Brief: Scan the material below for the string "description". Report every line that has it.

Given entries:
•••••
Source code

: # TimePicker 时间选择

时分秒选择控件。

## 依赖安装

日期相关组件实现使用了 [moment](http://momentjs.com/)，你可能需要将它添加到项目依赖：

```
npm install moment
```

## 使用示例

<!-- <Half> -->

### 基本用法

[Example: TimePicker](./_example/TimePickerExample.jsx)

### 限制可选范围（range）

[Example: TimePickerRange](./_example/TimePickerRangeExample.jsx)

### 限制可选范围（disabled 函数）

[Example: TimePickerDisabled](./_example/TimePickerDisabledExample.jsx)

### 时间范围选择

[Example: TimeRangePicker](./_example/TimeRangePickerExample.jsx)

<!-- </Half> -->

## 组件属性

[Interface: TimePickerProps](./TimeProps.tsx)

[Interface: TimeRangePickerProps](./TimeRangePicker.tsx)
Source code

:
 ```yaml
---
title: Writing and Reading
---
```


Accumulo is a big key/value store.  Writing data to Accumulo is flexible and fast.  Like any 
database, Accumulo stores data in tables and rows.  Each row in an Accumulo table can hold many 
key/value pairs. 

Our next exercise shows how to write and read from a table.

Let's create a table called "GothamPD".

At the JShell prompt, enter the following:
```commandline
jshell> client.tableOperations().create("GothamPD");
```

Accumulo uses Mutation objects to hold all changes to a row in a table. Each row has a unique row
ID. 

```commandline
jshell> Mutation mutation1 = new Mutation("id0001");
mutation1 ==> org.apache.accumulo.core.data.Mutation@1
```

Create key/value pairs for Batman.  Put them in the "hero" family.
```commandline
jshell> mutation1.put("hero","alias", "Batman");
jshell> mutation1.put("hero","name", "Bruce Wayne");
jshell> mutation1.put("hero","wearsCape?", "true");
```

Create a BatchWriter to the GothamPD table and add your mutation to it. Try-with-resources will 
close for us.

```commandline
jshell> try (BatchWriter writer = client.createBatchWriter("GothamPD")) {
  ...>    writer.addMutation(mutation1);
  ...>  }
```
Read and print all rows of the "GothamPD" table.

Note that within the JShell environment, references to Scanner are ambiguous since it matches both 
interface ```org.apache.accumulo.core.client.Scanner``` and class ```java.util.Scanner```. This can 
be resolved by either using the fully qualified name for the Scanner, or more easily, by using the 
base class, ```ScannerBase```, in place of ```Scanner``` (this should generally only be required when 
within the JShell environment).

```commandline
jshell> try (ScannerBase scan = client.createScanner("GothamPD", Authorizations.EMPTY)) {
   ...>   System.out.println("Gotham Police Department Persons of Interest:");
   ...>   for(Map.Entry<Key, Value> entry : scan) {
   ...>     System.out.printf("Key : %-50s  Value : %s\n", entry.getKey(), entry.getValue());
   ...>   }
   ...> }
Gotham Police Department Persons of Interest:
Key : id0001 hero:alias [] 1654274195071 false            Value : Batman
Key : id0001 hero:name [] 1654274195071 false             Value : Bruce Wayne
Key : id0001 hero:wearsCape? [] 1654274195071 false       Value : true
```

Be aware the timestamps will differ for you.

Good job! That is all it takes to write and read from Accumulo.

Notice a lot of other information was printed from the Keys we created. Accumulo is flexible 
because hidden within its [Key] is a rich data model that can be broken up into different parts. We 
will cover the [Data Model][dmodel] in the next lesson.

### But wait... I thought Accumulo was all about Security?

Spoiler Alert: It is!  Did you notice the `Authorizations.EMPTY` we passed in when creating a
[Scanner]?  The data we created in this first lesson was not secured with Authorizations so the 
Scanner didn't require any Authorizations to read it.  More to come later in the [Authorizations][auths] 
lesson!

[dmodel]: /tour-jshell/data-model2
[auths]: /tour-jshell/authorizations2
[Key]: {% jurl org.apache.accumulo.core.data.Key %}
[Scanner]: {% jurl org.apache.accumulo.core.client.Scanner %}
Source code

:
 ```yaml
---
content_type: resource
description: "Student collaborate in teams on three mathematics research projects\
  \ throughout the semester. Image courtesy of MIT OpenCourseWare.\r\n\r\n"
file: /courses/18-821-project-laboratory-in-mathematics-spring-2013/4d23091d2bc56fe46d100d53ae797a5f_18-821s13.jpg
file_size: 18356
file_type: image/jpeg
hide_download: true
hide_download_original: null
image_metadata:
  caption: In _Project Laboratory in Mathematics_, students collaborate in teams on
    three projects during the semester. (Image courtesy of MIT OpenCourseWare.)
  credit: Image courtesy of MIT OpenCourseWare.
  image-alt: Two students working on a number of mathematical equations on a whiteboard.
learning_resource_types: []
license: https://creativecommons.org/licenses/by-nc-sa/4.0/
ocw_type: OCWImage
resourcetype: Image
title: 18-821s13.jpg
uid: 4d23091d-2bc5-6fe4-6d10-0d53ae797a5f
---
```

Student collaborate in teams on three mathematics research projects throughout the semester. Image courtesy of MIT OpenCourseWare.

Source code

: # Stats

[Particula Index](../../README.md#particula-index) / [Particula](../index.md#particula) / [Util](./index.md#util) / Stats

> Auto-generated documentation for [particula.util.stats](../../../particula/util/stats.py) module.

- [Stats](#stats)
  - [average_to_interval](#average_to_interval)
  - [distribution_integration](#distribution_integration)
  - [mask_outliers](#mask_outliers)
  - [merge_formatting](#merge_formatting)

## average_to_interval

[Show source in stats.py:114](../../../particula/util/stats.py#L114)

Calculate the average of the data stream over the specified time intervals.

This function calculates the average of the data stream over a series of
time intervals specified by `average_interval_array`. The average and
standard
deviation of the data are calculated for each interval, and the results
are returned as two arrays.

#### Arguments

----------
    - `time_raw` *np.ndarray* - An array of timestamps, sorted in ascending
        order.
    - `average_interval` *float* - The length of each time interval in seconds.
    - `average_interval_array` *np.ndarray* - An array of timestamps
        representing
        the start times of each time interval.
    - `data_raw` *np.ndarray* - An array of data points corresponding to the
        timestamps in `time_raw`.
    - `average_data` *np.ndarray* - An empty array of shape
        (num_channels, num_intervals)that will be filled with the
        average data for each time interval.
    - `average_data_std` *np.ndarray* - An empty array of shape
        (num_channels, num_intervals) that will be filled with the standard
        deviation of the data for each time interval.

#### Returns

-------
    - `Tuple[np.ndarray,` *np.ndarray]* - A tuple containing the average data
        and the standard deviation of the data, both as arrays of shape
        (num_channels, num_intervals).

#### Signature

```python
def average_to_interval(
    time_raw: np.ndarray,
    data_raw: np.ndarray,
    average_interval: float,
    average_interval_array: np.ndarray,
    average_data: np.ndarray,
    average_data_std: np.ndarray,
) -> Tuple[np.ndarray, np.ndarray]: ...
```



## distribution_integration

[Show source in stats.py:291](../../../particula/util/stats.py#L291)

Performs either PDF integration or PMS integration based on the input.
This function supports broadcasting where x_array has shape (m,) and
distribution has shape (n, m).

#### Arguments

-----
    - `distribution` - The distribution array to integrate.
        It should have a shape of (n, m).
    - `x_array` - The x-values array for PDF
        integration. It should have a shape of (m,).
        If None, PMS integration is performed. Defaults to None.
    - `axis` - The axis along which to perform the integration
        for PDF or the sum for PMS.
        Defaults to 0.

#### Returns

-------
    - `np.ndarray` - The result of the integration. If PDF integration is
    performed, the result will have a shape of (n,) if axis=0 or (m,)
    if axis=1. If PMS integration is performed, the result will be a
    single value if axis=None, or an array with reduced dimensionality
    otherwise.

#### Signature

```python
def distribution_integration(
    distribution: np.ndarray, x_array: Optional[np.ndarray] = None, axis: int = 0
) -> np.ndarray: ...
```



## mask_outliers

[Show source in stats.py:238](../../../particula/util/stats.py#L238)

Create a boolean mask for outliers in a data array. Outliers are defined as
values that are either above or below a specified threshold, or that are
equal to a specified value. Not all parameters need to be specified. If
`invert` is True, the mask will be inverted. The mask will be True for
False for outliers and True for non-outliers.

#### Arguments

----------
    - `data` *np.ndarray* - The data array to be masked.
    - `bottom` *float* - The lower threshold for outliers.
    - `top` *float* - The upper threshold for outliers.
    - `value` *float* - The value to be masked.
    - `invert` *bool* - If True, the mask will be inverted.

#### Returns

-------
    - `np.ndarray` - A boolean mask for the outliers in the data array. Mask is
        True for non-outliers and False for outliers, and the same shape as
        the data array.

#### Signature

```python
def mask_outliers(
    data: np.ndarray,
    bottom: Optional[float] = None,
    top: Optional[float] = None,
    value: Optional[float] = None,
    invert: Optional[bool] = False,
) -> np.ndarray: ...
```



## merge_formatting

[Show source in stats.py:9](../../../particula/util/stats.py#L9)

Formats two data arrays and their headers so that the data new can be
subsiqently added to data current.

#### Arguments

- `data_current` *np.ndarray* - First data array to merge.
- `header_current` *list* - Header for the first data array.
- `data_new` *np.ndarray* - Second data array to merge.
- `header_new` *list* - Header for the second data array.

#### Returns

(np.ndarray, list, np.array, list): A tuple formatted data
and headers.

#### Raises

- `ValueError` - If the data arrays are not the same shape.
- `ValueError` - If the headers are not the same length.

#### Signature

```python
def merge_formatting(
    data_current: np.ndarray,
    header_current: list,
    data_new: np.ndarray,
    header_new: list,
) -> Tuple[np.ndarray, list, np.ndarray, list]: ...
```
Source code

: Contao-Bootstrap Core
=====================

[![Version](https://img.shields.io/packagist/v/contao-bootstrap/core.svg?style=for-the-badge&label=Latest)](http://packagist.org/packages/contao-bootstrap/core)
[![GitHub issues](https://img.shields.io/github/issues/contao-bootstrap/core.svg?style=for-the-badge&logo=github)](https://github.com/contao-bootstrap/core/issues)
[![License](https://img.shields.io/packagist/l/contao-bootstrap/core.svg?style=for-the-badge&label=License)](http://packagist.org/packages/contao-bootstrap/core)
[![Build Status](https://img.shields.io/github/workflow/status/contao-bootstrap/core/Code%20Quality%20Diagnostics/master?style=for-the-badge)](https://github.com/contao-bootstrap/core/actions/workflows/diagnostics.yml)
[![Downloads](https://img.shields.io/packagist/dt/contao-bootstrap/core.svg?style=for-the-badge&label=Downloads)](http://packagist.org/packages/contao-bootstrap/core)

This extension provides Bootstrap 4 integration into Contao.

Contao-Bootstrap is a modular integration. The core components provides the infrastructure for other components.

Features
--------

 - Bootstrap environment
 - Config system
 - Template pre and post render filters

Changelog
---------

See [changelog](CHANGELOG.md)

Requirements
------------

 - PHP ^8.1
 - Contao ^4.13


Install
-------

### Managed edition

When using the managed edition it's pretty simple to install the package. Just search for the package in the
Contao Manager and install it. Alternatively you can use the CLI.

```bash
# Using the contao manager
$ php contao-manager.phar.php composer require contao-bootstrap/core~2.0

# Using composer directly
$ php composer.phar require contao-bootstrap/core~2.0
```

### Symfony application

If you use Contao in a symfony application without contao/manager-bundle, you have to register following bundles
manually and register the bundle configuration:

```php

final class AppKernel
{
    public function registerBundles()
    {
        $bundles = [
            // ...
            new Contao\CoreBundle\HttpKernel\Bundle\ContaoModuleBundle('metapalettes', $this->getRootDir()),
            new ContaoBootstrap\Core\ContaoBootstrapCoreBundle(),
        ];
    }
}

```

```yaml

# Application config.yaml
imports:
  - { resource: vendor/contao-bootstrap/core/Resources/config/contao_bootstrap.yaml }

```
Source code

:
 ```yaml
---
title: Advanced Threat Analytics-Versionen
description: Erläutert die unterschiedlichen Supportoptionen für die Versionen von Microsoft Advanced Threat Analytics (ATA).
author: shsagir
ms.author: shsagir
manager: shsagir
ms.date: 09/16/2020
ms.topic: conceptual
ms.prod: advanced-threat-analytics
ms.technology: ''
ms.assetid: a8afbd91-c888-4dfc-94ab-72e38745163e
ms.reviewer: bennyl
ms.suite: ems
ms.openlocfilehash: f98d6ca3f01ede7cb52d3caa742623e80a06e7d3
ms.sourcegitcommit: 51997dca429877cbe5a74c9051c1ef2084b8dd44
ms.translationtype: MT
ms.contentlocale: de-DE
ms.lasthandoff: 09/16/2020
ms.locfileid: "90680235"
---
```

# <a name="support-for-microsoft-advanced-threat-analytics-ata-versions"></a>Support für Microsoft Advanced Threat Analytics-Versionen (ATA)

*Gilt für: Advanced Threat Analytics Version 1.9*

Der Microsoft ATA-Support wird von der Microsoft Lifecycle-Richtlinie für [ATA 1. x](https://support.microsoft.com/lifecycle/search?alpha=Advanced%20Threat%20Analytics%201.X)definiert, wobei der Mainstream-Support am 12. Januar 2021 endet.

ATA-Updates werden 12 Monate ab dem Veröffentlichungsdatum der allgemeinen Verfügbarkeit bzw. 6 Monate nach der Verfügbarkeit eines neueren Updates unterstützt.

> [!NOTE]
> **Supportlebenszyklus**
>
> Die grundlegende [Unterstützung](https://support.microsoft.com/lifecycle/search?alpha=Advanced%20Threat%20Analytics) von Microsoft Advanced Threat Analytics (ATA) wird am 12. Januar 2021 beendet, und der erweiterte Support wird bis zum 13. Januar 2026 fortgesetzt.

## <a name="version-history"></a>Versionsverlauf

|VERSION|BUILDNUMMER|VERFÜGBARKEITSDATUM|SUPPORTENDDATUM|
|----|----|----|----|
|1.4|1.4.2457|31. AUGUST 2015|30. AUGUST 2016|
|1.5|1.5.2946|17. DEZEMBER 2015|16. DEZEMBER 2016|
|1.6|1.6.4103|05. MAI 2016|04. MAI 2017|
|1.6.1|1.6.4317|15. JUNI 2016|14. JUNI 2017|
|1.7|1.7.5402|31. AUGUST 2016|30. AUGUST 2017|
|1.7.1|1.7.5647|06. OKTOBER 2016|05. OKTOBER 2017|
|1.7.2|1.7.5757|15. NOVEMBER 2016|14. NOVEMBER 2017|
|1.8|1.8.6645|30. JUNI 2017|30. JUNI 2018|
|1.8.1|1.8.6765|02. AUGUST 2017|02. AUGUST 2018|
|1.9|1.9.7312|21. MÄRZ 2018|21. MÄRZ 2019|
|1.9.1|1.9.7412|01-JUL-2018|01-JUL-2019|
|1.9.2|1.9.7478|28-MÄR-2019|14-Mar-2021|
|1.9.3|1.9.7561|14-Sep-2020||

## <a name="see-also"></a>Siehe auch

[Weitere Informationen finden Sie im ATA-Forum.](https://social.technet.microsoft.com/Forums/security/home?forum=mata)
•••••
Worked solution:
description: "Student collaborate in teams on three mathematics research projects\
description: Erläutert die unterschiedlichen Supportoptionen für die Versionen von Microsoft Advanced Threat Analytics (ATA).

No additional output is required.